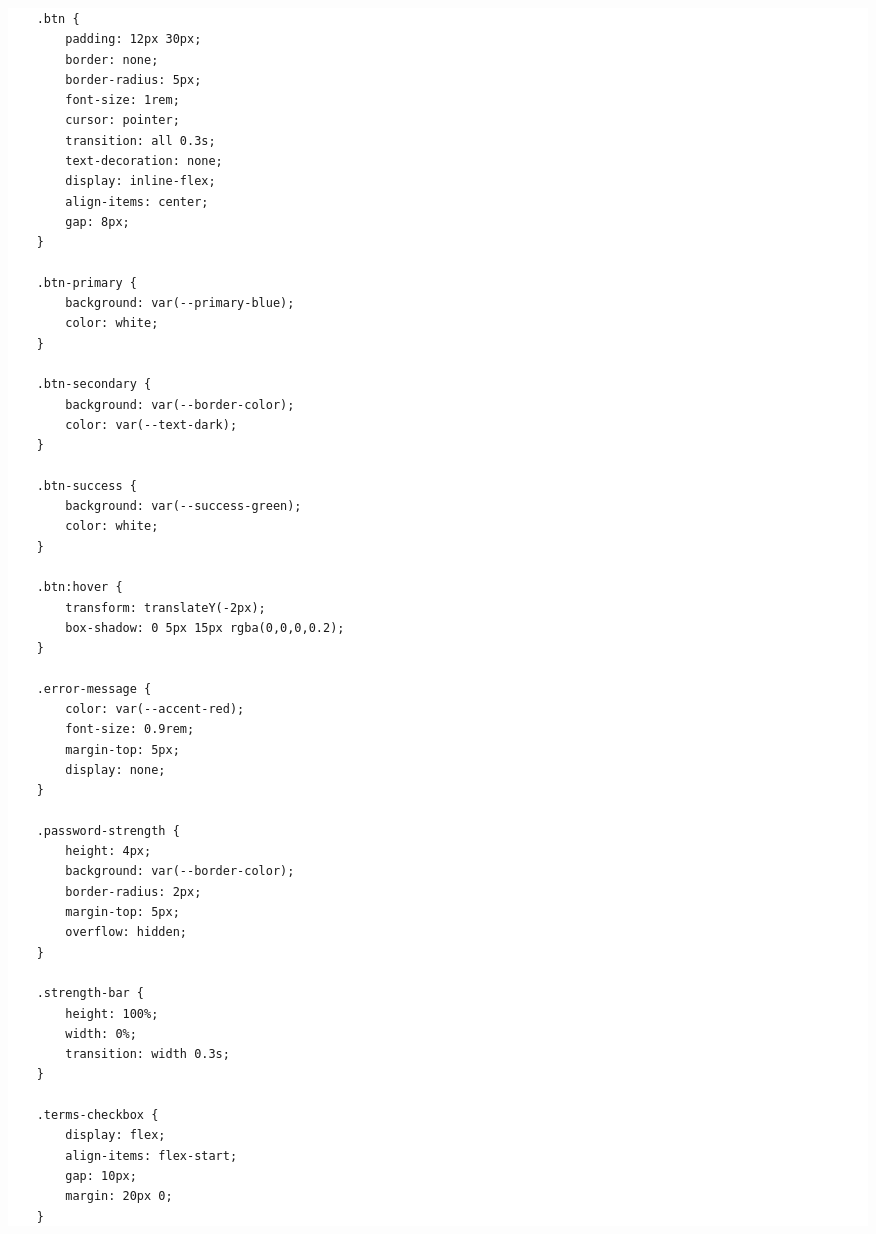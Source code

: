         .btn {
            padding: 12px 30px;
            border: none;
            border-radius: 5px;
            font-size: 1rem;
            cursor: pointer;
            transition: all 0.3s;
            text-decoration: none;
            display: inline-flex;
            align-items: center;
            gap: 8px;
        }
        
        .btn-primary {
            background: var(--primary-blue);
            color: white;
        }
        
        .btn-secondary {
            background: var(--border-color);
            color: var(--text-dark);
        }
        
        .btn-success {
            background: var(--success-green);
            color: white;
        }
        
        .btn:hover {
            transform: translateY(-2px);
            box-shadow: 0 5px 15px rgba(0,0,0,0.2);
        }
        
        .error-message {
            color: var(--accent-red);
            font-size: 0.9rem;
            margin-top: 5px;
            display: none;
        }
        
        .password-strength {
            height: 4px;
            background: var(--border-color);
            border-radius: 2px;
            margin-top: 5px;
            overflow: hidden;
        }
        
        .strength-bar {
            height: 100%;
            width: 0%;
            transition: width 0.3s;
        }
        
        .terms-checkbox {
            display: flex;
            align-items: flex-start;
            gap: 10px;
            margin: 20px 0;
        }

:::

I'd like the lines above from the one with "text-decoration: none;" up to and including the one with "align-items: flex-start;" copied exactly, with no other lines.

            text-decoration: none;
            display: inline-flex;
            align-items: center;
            gap: 8px;
        }
        
        .btn-primary {
            background: var(--primary-blue);
            color: white;
        }
        
        .btn-secondary {
            background: var(--border-color);
            color: var(--text-dark);
        }
        
        .btn-success {
            background: var(--success-green);
            color: white;
        }
        
        .btn:hover {
            transform: translateY(-2px);
            box-shadow: 0 5px 15px rgba(0,0,0,0.2);
        }
        
        .error-message {
            color: var(--accent-red);
            font-size: 0.9rem;
            margin-top: 5px;
            display: none;
        }
        
        .password-strength {
            height: 4px;
            background: var(--border-color);
            border-radius: 2px;
            margin-top: 5px;
            overflow: hidden;
        }
        
        .strength-bar {
            height: 100%;
            width: 0%;
            transition: width 0.3s;
        }
        
        .terms-checkbox {
            display: flex;
            align-items: flex-start;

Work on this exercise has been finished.